Segment Start: THE RECORDS

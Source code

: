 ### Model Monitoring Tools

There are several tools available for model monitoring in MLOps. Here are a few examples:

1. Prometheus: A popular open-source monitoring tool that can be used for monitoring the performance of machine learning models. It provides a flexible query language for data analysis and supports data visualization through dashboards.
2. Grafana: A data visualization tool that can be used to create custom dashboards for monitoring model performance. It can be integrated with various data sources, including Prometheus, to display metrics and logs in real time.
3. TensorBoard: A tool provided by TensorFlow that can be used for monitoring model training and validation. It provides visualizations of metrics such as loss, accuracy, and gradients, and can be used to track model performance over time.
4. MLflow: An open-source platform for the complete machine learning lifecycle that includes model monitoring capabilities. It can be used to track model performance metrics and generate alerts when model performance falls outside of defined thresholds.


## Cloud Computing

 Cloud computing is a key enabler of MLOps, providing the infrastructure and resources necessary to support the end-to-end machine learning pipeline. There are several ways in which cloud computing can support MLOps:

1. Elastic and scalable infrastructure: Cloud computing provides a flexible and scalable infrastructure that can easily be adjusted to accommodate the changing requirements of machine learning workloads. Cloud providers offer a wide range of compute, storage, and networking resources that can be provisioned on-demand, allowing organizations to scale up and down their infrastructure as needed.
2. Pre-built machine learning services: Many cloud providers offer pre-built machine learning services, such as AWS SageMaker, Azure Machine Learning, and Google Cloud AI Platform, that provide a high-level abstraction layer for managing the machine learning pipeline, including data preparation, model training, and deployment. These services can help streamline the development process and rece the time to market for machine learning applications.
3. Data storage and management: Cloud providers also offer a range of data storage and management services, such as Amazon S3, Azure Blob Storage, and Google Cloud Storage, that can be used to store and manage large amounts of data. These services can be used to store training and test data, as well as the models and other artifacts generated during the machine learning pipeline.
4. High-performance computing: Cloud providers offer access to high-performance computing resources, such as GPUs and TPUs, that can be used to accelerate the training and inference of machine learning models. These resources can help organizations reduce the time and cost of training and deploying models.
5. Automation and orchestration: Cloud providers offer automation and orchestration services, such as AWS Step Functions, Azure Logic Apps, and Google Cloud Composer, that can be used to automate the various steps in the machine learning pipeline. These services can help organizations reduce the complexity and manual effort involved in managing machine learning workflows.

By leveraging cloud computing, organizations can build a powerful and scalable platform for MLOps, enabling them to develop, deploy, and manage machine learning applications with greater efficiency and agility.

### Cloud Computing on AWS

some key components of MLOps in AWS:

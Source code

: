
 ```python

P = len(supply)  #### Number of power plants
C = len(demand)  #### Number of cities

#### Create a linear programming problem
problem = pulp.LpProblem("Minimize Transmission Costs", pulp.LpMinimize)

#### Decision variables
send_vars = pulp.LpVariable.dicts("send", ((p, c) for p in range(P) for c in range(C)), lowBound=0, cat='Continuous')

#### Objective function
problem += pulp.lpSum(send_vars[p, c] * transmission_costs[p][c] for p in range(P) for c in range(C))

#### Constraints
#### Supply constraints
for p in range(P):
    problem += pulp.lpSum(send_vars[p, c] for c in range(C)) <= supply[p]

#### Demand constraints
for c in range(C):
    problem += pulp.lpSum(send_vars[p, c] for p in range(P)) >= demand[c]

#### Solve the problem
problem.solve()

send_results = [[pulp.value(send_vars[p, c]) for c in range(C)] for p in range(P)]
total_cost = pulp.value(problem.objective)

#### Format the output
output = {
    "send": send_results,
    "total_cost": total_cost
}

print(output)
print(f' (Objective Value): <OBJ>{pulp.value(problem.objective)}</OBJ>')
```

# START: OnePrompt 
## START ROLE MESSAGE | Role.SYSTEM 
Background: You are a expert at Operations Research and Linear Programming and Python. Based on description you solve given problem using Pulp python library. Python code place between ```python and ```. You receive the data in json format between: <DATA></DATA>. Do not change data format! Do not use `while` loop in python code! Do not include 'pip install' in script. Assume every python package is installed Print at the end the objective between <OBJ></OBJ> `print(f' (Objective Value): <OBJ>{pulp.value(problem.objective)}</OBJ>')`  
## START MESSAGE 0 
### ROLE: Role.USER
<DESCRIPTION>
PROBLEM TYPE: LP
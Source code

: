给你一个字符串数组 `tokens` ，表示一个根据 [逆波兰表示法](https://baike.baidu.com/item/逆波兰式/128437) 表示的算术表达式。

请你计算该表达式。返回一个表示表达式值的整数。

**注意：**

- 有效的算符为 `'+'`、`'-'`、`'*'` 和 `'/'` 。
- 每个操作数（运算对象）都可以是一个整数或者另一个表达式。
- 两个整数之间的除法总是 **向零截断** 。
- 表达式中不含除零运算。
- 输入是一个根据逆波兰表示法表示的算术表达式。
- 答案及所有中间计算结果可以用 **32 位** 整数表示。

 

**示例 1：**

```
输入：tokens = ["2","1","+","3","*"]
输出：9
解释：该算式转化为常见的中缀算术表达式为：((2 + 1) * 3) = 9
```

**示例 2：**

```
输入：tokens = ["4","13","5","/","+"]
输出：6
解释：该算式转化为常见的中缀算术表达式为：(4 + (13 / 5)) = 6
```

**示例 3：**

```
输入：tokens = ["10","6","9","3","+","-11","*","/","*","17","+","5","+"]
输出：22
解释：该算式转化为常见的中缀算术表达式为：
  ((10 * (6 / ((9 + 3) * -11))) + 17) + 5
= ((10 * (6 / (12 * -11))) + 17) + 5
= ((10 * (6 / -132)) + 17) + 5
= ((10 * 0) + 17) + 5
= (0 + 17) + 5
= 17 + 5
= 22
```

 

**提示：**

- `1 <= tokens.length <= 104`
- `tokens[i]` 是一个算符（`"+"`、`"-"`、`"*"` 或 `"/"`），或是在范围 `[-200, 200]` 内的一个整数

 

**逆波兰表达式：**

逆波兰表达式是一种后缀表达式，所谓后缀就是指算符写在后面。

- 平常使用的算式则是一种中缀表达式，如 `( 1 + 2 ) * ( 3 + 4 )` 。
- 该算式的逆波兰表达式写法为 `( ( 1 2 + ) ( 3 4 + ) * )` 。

Segment End: THE RECORDS

WHAT YOU HAVE TO DO — Would you return each line of the material above, unchanged, from the first one through the line where "Cloud computing is" appears?

RESPONSE AREA —
Source code

: ### Model Monitoring Tools

There are several tools available for model monitoring in MLOps. Here are a few examples:

1. Prometheus: A popular open-source monitoring tool that can be used for monitoring the performance of machine learning models. It provides a flexible query language for data analysis and supports data visualization through dashboards.
2. Grafana: A data visualization tool that can be used to create custom dashboards for monitoring model performance. It can be integrated with various data sources, including Prometheus, to display metrics and logs in real time.
3. TensorBoard: A tool provided by TensorFlow that can be used for monitoring model training and validation. It provides visualizations of metrics such as loss, accuracy, and gradients, and can be used to track model performance over time.
4. MLflow: An open-source platform for the complete machine learning lifecycle that includes model monitoring capabilities. It can be used to track model performance metrics and generate alerts when model performance falls outside of defined thresholds.


## Cloud Computing

 Cloud computing is a key enabler of MLOps, providing the infrastructure and resources necessary to support the end-to-end machine learning pipeline. There are several ways in which cloud computing can support MLOps:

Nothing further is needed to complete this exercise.